* **EXERCISE**:
Determine the number of lines in the data below that contain the string "problem", and respond with that number alone.

* **Stored data**:
= = = =

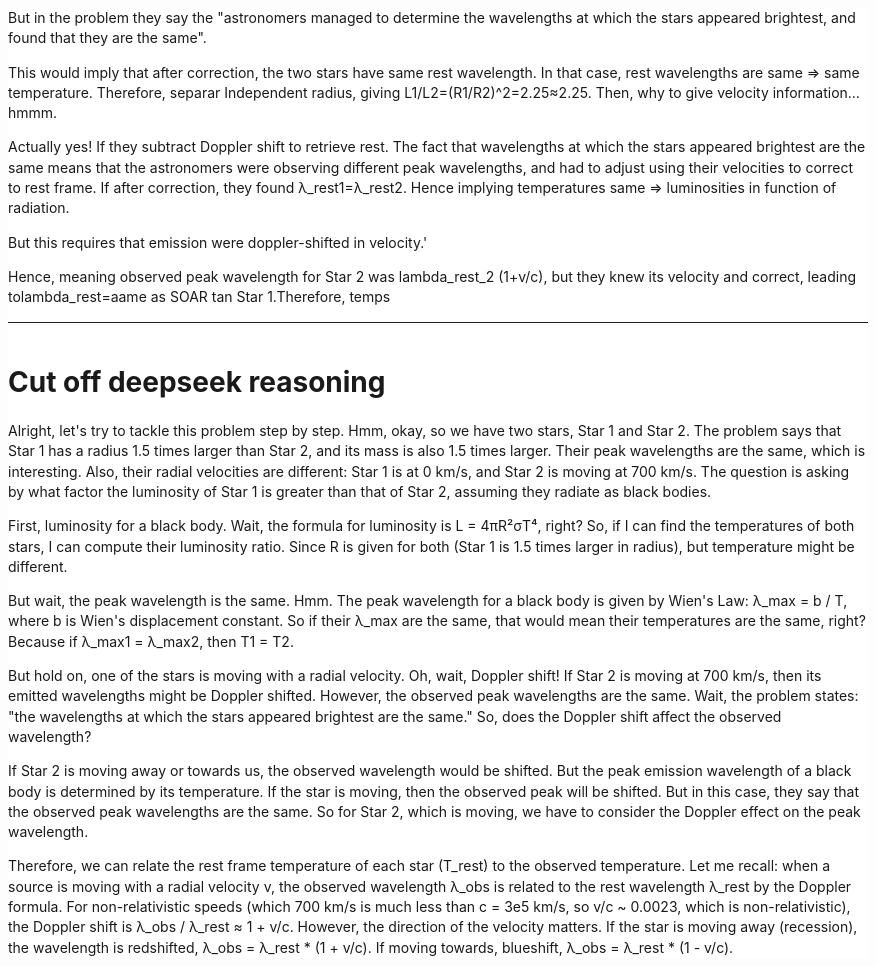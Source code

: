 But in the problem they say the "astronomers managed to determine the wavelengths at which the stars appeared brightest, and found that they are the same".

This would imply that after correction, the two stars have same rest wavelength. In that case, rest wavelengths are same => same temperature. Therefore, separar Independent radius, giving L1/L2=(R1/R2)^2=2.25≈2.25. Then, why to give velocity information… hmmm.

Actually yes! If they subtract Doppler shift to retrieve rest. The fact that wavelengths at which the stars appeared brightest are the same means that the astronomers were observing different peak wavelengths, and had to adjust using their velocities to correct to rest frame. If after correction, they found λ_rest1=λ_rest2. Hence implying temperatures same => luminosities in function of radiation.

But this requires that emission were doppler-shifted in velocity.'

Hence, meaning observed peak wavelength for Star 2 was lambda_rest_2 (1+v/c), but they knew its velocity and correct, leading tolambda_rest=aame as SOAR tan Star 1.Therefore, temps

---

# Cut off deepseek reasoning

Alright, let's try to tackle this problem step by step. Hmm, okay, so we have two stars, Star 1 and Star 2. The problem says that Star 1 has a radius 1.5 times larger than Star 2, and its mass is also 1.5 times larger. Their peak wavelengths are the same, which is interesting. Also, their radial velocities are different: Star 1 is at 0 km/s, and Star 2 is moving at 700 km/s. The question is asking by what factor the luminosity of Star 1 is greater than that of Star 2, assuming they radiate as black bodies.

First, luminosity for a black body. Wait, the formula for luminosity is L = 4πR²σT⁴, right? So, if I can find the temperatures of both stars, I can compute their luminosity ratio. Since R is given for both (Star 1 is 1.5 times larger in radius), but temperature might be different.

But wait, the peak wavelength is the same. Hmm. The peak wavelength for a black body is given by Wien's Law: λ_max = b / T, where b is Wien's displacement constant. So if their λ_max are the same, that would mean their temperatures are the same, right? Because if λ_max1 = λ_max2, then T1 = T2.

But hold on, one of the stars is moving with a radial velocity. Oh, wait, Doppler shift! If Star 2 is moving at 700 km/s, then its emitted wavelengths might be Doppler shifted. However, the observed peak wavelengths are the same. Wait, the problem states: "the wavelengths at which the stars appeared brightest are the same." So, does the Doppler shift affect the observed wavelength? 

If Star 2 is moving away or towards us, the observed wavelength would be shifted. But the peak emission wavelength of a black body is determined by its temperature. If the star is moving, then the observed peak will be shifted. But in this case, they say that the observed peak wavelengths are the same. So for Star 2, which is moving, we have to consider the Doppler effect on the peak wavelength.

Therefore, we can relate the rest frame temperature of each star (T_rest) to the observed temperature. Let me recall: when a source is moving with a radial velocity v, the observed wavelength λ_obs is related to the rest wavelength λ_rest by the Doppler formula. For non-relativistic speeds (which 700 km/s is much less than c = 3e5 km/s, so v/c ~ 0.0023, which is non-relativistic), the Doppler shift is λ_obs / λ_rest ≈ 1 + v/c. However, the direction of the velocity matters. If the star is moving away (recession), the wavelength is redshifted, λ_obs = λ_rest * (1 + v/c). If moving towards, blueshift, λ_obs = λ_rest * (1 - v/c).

= = = =

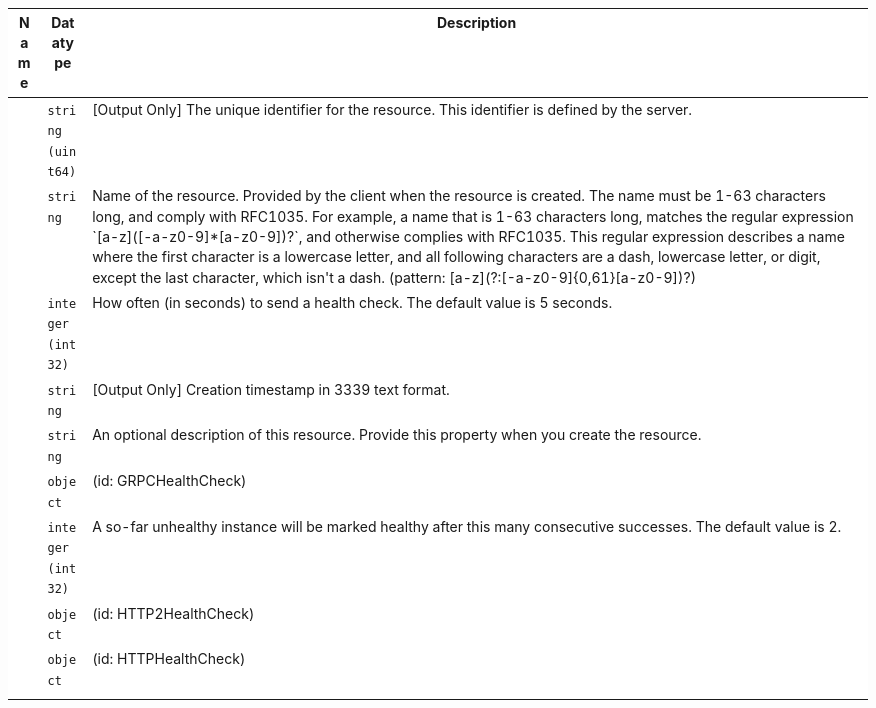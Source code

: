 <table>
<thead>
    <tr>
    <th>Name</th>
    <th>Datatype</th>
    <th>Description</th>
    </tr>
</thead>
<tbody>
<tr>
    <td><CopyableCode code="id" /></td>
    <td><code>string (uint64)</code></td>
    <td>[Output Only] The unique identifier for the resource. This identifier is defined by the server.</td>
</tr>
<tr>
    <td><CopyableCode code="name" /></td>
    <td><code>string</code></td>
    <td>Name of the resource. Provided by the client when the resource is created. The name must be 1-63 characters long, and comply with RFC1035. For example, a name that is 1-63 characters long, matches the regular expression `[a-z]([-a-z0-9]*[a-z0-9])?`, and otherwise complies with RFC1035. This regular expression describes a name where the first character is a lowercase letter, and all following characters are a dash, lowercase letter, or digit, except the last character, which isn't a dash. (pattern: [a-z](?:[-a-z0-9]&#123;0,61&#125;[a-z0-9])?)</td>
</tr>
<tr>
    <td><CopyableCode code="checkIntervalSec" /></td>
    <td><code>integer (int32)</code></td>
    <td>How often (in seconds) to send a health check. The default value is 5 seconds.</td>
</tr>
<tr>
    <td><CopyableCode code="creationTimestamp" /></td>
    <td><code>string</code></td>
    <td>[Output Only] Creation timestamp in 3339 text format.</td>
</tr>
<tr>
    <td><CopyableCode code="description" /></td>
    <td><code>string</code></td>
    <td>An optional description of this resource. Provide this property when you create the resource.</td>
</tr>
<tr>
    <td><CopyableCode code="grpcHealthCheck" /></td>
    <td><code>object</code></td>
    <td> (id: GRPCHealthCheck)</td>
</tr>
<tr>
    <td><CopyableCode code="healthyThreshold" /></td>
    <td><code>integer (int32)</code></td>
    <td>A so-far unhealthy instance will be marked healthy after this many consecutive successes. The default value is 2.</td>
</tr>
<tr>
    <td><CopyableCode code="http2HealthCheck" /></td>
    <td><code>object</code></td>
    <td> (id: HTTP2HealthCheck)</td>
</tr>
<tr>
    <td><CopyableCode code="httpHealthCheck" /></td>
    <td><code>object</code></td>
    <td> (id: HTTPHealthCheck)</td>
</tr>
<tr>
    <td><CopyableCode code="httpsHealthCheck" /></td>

= = = =

* **RESPONSE TO THIS EXERCISE**:
3